Trade marks are indefinitely protected for renewable periods of ten years, starting from the filing date.

Italian law protects and recognises trade marks that are well known. The prior use of a mark, when it does not imply a reputation for that mark, grants to the pre-users a right to continue use of the trade mark within the limits of its pre-use.

Copyright

Creations of the mind with creative character and reflecting the personality of the author are protected by copyright. Copyright-protected works include music, literature, any artistic works, databases, software, sound records, films and broadcasting.

Protection is automatic and comes into effect by the mere creation of the work. Registration is not required, but it is advisable to register the copyright work in specific registries to prove:

  • The date of creation of the work.

  • Its publication.

  • The name of the author.

  • The name of the right holder.

Published works can be registered at the Ministry for Cultural Heritage, and unpublished works at the Italian Society for Authors and Publishers (www.siae.it).

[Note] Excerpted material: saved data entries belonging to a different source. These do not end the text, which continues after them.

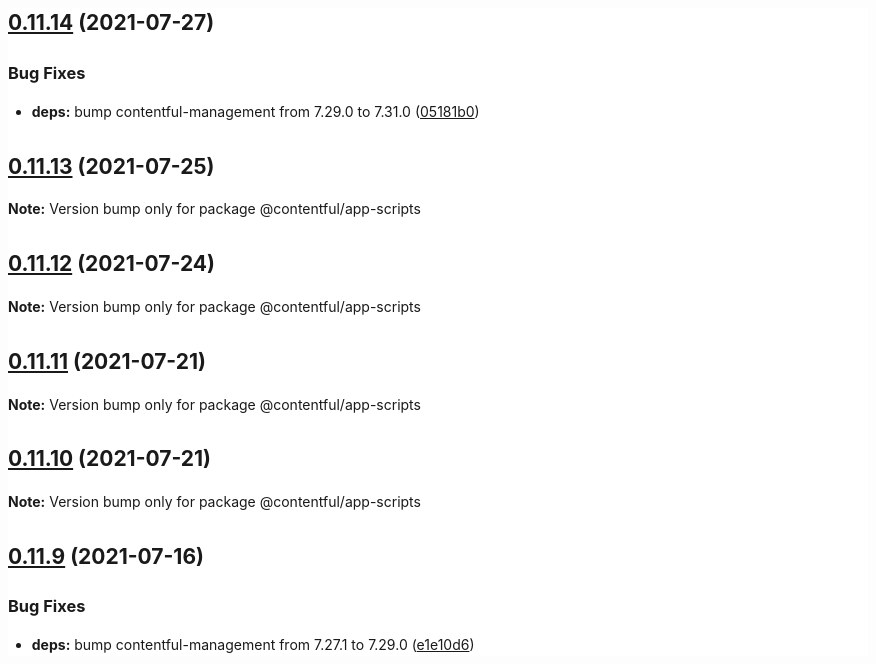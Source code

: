 

## [0.11.14](https://github.com/contentful/create-contentful-app/compare/v0.11.13...v0.11.14) (2021-07-27)


### Bug Fixes

* **deps:** bump contentful-management from 7.29.0 to 7.31.0 ([05181b0](https://github.com/contentful/create-contentful-app/commit/05181b00612863c1e7e45c6fc56e1b0b88c502d1))





## [0.11.13](https://github.com/contentful/create-contentful-app/compare/v0.11.12...v0.11.13) (2021-07-25)

**Note:** Version bump only for package @contentful/app-scripts





## [0.11.12](https://github.com/contentful/create-contentful-app/compare/v0.11.11...v0.11.12) (2021-07-24)

**Note:** Version bump only for package @contentful/app-scripts





## [0.11.11](https://github.com/contentful/create-contentful-app/compare/v0.11.10...v0.11.11) (2021-07-21)

**Note:** Version bump only for package @contentful/app-scripts





## [0.11.10](https://github.com/contentful/create-contentful-app/compare/v0.11.9...v0.11.10) (2021-07-21)

**Note:** Version bump only for package @contentful/app-scripts





## [0.11.9](https://github.com/contentful/create-contentful-app/compare/v0.11.8...v0.11.9) (2021-07-16)


### Bug Fixes

* **deps:** bump contentful-management from 7.27.1 to 7.29.0 ([e1e10d6](https://github.com/contentful/create-contentful-app/commit/e1e10d6b92771688b50e77018768a9db5e463862))
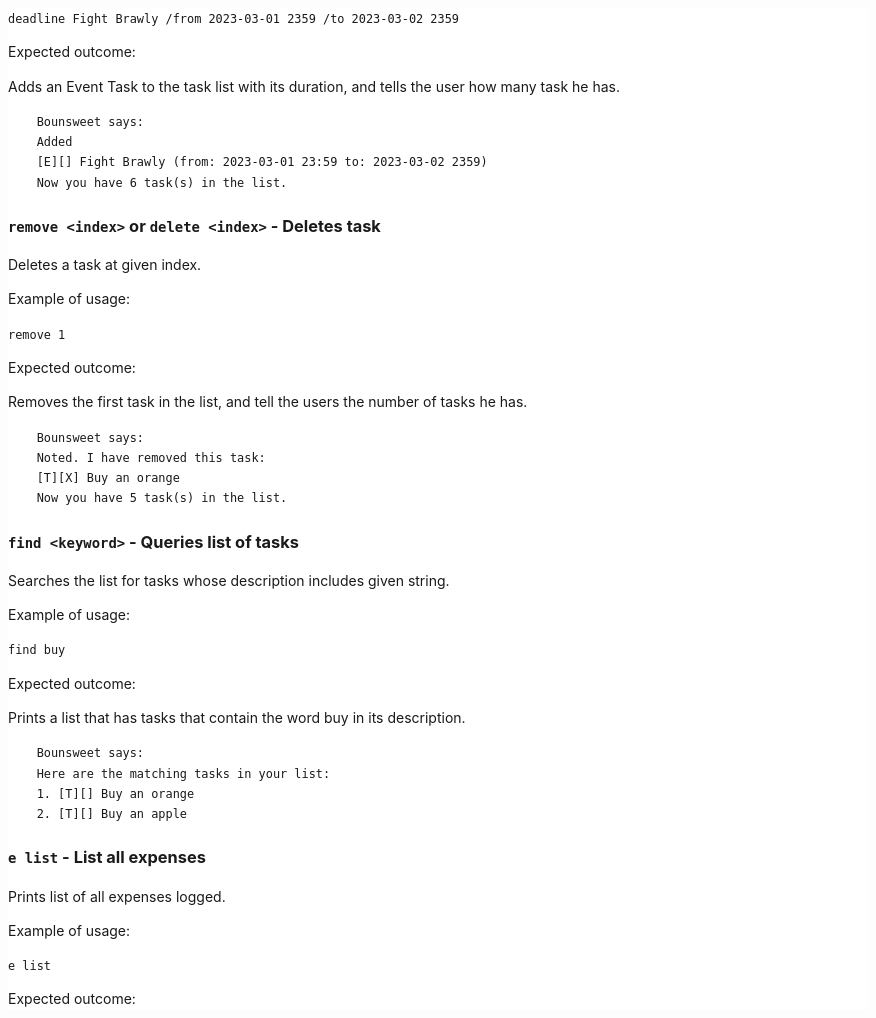`deadline Fight Brawly /from 2023-03-01 2359 /to 2023-03-02 2359`

Expected outcome:

Adds an Event Task to the task list with its duration, and tells the user how many task he has.

```
    Bounsweet says:
    Added
    [E][] Fight Brawly (from: 2023-03-01 23:59 to: 2023-03-02 2359)
    Now you have 6 task(s) in the list.
```

### `remove <index>` or `delete <index>` - Deletes task

Deletes a task at given index.

Example of usage:

`remove 1`

Expected outcome:

Removes the first task in the list, and tell the users the number of tasks he has.

```
    Bounsweet says:
    Noted. I have removed this task:
    [T][X] Buy an orange
    Now you have 5 task(s) in the list.
```

### `find <keyword>` - Queries list of tasks

Searches the list for tasks whose description includes given string.

Example of usage:

`find buy`

Expected outcome:

Prints a list that has tasks that contain the word buy in its description.

```
    Bounsweet says:
    Here are the matching tasks in your list:
    1. [T][] Buy an orange
    2. [T][] Buy an apple
```

### `e list` - List all expenses

Prints list of all expenses logged.

Example of usage:

`e list`

Expected outcome:
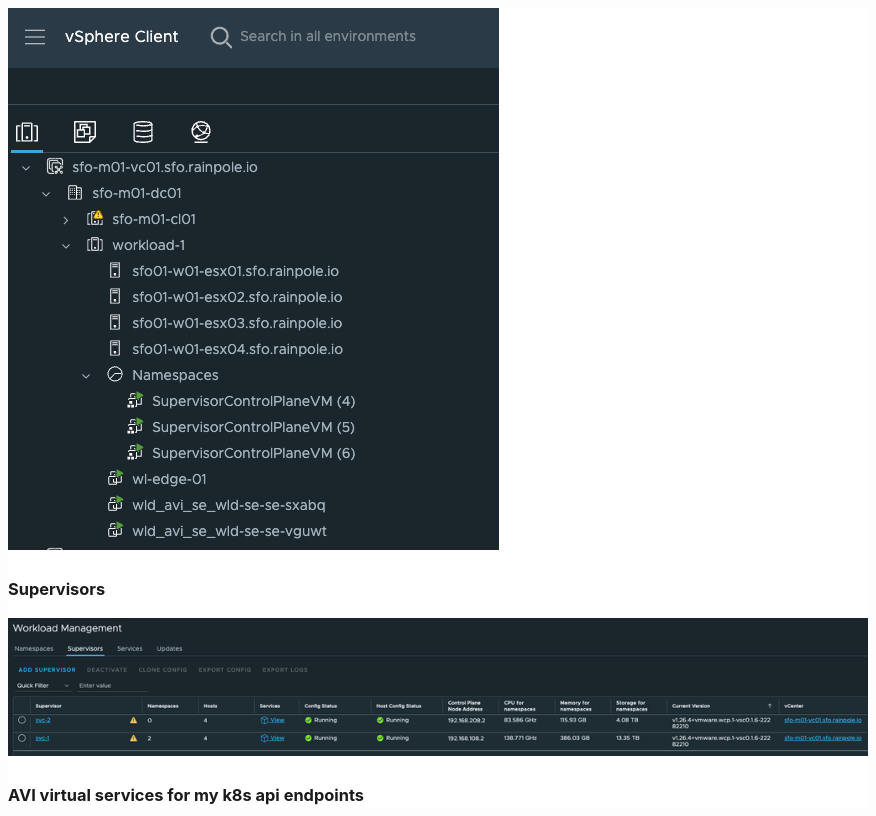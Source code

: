 ![vsphere-cluster-workload-1](images/image-20240409152837285.png)



### Supervisors

![both-supervisors](images/image-20240409152944392.png)



### AVI virtual services for my k8s api endpoints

The author is entitled to:

  • Moral rights, which are perpetual and non-assignable.

  • Economic rights, which last for a period of 70 years after the death of the author and are assignable.

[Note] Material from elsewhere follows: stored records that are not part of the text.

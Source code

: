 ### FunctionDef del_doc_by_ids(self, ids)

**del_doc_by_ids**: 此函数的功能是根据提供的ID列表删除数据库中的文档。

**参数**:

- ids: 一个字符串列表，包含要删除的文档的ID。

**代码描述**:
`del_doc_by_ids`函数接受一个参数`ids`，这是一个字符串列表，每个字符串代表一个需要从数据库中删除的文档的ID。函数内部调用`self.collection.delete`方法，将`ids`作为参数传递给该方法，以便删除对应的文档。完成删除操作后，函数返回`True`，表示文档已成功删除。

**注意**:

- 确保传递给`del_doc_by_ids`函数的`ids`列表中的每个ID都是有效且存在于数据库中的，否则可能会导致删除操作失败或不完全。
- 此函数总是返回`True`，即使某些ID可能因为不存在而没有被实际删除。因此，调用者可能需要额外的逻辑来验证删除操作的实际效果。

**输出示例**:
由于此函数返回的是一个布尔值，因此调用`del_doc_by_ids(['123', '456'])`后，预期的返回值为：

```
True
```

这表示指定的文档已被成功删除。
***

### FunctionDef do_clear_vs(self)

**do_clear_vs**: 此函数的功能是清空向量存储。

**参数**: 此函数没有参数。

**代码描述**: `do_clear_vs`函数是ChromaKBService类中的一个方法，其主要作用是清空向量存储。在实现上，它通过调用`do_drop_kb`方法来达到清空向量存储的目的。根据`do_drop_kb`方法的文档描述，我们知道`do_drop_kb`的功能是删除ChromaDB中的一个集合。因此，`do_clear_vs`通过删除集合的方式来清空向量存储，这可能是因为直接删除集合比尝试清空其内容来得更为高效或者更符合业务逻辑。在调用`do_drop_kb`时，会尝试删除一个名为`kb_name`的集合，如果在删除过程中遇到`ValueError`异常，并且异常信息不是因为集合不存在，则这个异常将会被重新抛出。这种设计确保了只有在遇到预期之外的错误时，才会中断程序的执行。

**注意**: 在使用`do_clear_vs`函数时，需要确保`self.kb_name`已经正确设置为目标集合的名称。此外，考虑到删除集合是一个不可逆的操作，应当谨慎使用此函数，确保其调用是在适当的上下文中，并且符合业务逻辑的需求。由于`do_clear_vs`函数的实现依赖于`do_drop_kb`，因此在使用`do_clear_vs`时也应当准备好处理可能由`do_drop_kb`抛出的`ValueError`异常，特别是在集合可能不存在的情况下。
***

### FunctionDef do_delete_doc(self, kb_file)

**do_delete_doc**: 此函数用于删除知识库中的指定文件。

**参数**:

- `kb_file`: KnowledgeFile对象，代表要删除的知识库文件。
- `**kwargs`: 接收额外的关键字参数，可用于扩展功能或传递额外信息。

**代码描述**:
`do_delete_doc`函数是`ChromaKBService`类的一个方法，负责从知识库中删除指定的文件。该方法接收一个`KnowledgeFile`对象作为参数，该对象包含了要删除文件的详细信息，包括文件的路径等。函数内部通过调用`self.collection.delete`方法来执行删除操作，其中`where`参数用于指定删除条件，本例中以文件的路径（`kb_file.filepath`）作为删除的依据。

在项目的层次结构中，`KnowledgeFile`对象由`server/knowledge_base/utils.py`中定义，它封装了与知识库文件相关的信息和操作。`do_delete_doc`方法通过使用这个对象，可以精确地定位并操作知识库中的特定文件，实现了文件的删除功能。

Copyright protection may also apply to software and data.

Design rights

Registration as designs and models can be granted to the appearance of the whole or a part of a product resulting, in particular, from the features of the lines, contours shape, texture, or materials of the product itself, or its ornamentation.

To be protected, the design must:

  • Be novel.

  • Have an individual character.

Designs are protected in Italy through:

  • Italian registration with the UIBM.

  • Community design registration with the OHIM.

  • International design registration with WIPO.

Registered designs are protected for an initial period of five years, which can be renewed four times, up to a maximum of 25 years.

Confidential information

Business information and technical-industrial expertise, including commercial expertise, subject to the owner's legitimate control, are protected by Legislative decree No. 131/2010 (which entered into force on 2 September 2010), amended the Italian IP Code (Legislative decree No. 30/2005 (IPC)) (IP Code). Disclosing to third parties is prohibited, as well as buying or using confidential information in an unlawful way without the consent of the parties who have the right to control the information.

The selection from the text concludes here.